After a short drive, we arrived at Empress Market, which dates back to the 1800s and named after Queen Victoria, who was the Empress of India at the time.
From grocery items, fresh fruit and vegetables, utensils and even an entire wing dedicated to exotic animals, you can literally find everything.
The market is also known to sell rare species of animals illegally without an approved license, including rare species of birds.
I wish we had more time to explore, but there were more grounds to cover on the remaining part of our tour.
I would definitely be going back soon and also recommend coming here on a Sunday morning as it was very peaceful.
For those of you who are photography lovers, have no fear – you can freely take pictures here and even go alone as it is very safe.

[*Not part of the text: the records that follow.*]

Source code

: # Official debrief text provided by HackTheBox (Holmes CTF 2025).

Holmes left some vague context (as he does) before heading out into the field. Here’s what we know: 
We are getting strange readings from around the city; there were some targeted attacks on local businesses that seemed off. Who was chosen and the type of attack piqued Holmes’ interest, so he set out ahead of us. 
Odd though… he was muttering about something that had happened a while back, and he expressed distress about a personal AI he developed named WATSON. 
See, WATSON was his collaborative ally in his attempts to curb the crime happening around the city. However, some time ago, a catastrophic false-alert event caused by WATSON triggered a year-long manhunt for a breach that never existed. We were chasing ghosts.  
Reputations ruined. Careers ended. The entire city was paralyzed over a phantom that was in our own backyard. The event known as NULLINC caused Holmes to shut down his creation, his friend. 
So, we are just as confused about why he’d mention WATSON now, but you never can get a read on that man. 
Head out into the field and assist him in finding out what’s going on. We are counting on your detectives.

I think this had to be one of my most favorite places on the tour!
Dating back to the 1930s, TDF Ghar was Hajiani Hanifa Bai’s restored home by the Dawood Foundation in the heart of the Jamshed Quarters.
The home features a living room space with antique furniture, a library which is a perfect space for studying or even leisurely reading, and halls where events are held.
Walking through this space had me imagining people from all walks of life sitting here as I heard Coke Studio’s song “Aaqa” playing while climbing the stairs.
There was seating on the roof as well, which would be a perfect spot to sit and relax on weekends.
The sunset certainly would be beautiful here and I have decided that my next visit will be at that time to enjoy the golden hour.
St. Patrick’s Cathedral
As the oldest church in Sindh, St. Patrick’s Cathedral was built in 1845, which makes it around 125 years old.
Women of the community were assembling packages of water that is meant to have healing properties in it.
They told us that many Muslims also came to their Sunday Mass to take this water from them as it was a very good cure for many ailments.
The Christ the King monument was made from marble imported from Italy and funded by the Christian community. It serves as a monument of their Saint in Goa for the community who can’t go to India due to tight visa policies.
This historical site wasn’t new to me, especially since it is located in such a central place in Clifton.
I was coming back to this palace-turned-museum after many years. But what I didn’t know was the rich history behind it!
The palace is renowned due to its exquisitely detailed architecture and its murals and paintings of Sadequain in the indoor art gallery.
Originally built for Hindu businessman Shivratan Mohatta, it was given to the Ministry of Foreign Affairs after Partition and then to Fatima Jinnah.
An interesting fact I never knew is that Mohatta Palace once had a secret tunnel that linked to a Hindu temple, which is near Icon Tower in present day.
I would HIGHLY recommend the Super Savari Express tour (FYI – this is not a paid review) for those who are visiting Karachi or are even living here and don’t know much about the history of this beautifully chaotic city.
It is a really good starting point for those who want to learn about the city, especially for a newbie like me who has recently moved here. I know I will definitely be going back to these sites to explore them further!
Karachi is truly the city that never sleeps and every corner you turn, there is so much more to it than what meets the eye – if only we took out the time to dig a little deeper.
It’s never too late to start exploring, you should start by taking this tour!
Great article. We have lived in Karachi for so many years but failed to explore it like Ayesha did.